The Habitable Zone

Few things are more exciting to me than the idea of finding a habitable planet somewhere out in space. Given the hundreds of now confirmed exoplanets, and the likely millions more that we have not yet found, it seems inevitable that we will find an exoplanet in the habitable zone. Part of figuring this out is understanding where the habitable zones will be.

Using the latest data, the Penn State Department of Geosciences team has developed an updated model for determining whether discovered planets fall within a habitable zone.

Aside from the obvious awesomeness of the fact that people are spending time and energy figuring this stuff out, I think that the most exciting part of all this is that we are likely to find a viable planet in the habitable zone of another star sometime in the next few years.

The graphic shows habitable zone distances around various types of stars.

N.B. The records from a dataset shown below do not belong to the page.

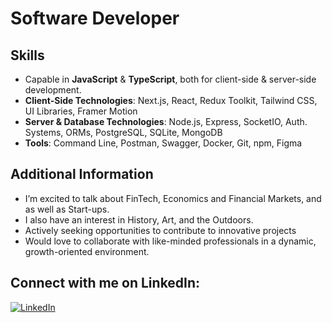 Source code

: # Software Developer

## Skills
- Capable in **JavaScript** & **TypeScript**, both for client-side & server-side development.
- **Client-Side Technologies**: Next.js, React, Redux Toolkit, Tailwind CSS, UI Libraries, Framer Motion
- **Server & Database Technologies**: Node.js, Express, SocketIO, Auth. Systems, ORMs, PostgreSQL, SQLite, MongoDB
- **Tools**: Command Line, Postman, Swagger, Docker, Git, npm, Figma

## Additional Information
- I’m excited to talk about FinTech, Economics and Financial Markets, and as well as Start-ups.
- I also have an interest in History, Art, and the Outdoors.
- Actively seeking opportunities to contribute to innovative projects 
- Would love to collaborate with like-minded professionals in a dynamic, growth-oriented environment.

## Connect with me on LinkedIn:
[![LinkedIn](https://img.shields.io/badge/LinkedIn-Connect-blue)](https://az.linkedin.com/in/aliramazanov?trk=profile-badge)
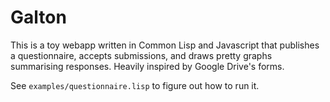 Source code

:Galton
======

This is a toy webapp written in Common Lisp and Javascript that
publishes a questionnaire, accepts submissions, and draws pretty graphs
summarising responses. Heavily inspired by Google Drive's forms.

See `examples/questionnaire.lisp` to figure out how to run it.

Some of the known extrasolar planets that are considered to be in the habitable zone of their stars are also shown. On this scale, Earth-Sun distance is one astronomical unit, which is roughly 150 million kilometers.

The graphic shows habitable zone distances around various types of stars. Some of the known extrasolar planets that are considered to be in the habitable zone of their stars are also shown. On this scale, Earth-Sun distance is one astronomical unit, which is roughly 150 million kilometers.

The big question will then be what to do about it. I hope that the next step will be to point some high-powered telescopes at it and see what else we can learn.

The science fiction loving part of me is very interested to know what will happen to our own cultural assumptions if, or when, we find such evidence. If you think the anti-science crowd gets offended at the idea of an old earth and the concept of evolution, what do you think they will do with evidence that we are not as special as we used to think we were.